Die durch den Bundesrat empfohlenen Änderungen sind im Wesentlichen zu begrüßen. Dies gilt insbesondere für die angeregte Abschaffung der öffentlichen Bekanntmachung von Verbandssanktionen, für die Restriktionen bei der Zurechnung von Verbandstaten, bei einer möglichen Sanktionierung von KMU und bei Auslandssachverhalten sowie für die erweiterten Möglichkeiten der Verfahrenseinstellung. Andere drängende Themen, wie z. B. ein angemessener Beschlagnahmeschutz, die überspannten Anforderungen an Internal Investigations und die Frage nach verhältnismäßigen Sanktionsrahmen insgesamt (also auch außerhalb der Gruppe der KMU) hat der Bundesrat ausgeklammert. Dies ist bedauerlich und senkt die Chance auf Anpassungen des Regierungsentwurfs in diesem Bereich deutlich. Dass der Bundesrat vorschlägt Schweigerechte für den gesetzlichen Vertreter des Verbands abzuschaffen, zeigt in die falsche Richtung und verstärkt das bereits in der aktuellen Fassung des VerSanG vorhandene Ungleichgewicht zwischen Verfolgungszwang einerseits und zurückgenommenen rechtsstaatlichen Schutzrechten andererseits.

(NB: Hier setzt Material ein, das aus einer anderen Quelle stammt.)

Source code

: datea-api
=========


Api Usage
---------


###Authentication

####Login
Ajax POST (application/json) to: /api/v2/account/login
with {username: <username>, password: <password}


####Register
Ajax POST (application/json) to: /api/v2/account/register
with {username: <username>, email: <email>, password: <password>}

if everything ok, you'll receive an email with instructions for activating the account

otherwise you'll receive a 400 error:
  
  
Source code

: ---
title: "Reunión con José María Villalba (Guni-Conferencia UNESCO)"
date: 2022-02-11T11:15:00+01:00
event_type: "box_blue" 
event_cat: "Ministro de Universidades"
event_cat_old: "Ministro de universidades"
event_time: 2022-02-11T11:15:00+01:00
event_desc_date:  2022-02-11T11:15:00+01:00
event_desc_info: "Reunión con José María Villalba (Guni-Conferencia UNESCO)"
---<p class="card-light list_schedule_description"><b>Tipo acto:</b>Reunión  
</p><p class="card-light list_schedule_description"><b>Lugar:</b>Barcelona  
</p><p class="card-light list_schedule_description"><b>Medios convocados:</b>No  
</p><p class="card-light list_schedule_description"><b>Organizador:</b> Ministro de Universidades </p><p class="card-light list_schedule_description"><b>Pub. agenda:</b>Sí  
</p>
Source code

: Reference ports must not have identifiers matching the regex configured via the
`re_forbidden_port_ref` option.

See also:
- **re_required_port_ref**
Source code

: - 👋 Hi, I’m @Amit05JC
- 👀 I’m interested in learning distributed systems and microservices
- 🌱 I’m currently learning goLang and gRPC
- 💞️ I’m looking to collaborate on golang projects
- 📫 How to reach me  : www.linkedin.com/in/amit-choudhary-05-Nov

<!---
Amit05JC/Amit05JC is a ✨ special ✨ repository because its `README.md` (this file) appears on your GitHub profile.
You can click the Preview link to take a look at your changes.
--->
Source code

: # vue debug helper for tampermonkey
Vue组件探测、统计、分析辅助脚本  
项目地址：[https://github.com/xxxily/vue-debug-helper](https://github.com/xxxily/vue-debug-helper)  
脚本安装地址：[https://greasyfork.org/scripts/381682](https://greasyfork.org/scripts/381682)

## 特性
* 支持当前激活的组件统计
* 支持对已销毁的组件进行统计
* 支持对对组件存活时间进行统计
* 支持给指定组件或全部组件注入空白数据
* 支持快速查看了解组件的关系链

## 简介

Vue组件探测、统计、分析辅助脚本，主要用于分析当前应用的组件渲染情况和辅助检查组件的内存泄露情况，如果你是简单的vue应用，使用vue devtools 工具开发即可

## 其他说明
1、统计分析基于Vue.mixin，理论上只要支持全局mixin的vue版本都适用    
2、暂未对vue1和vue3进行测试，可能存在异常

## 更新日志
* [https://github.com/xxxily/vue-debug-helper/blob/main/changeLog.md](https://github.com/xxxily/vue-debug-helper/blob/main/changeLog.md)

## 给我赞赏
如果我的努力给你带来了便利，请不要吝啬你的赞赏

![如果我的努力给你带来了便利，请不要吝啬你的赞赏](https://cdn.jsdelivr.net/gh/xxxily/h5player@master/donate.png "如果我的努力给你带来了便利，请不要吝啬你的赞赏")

Durch die grundsätzliche Zustimmung des Bundesrats zum Regierungsentwurf hat das VerSanG eine weitere und wesentliche Hürde des Gesetzgebungsverfahrens genommen. Welche der von Bundesrat vorgeschlagenen Änderungen und Empfehlungen sich im finalen Gesetzestext niederschlagen werden, bleibt abzuwarten. Es ist nunmehr möglich, dass das VerSanG noch innerhalb der laufenden Legislaturperiode in Kraft tritt. Für in Deutschland tätige Unternehmen ist es deshalb bereits jetzt unumgänglich, sich auf das VerSanG vorzubereiten.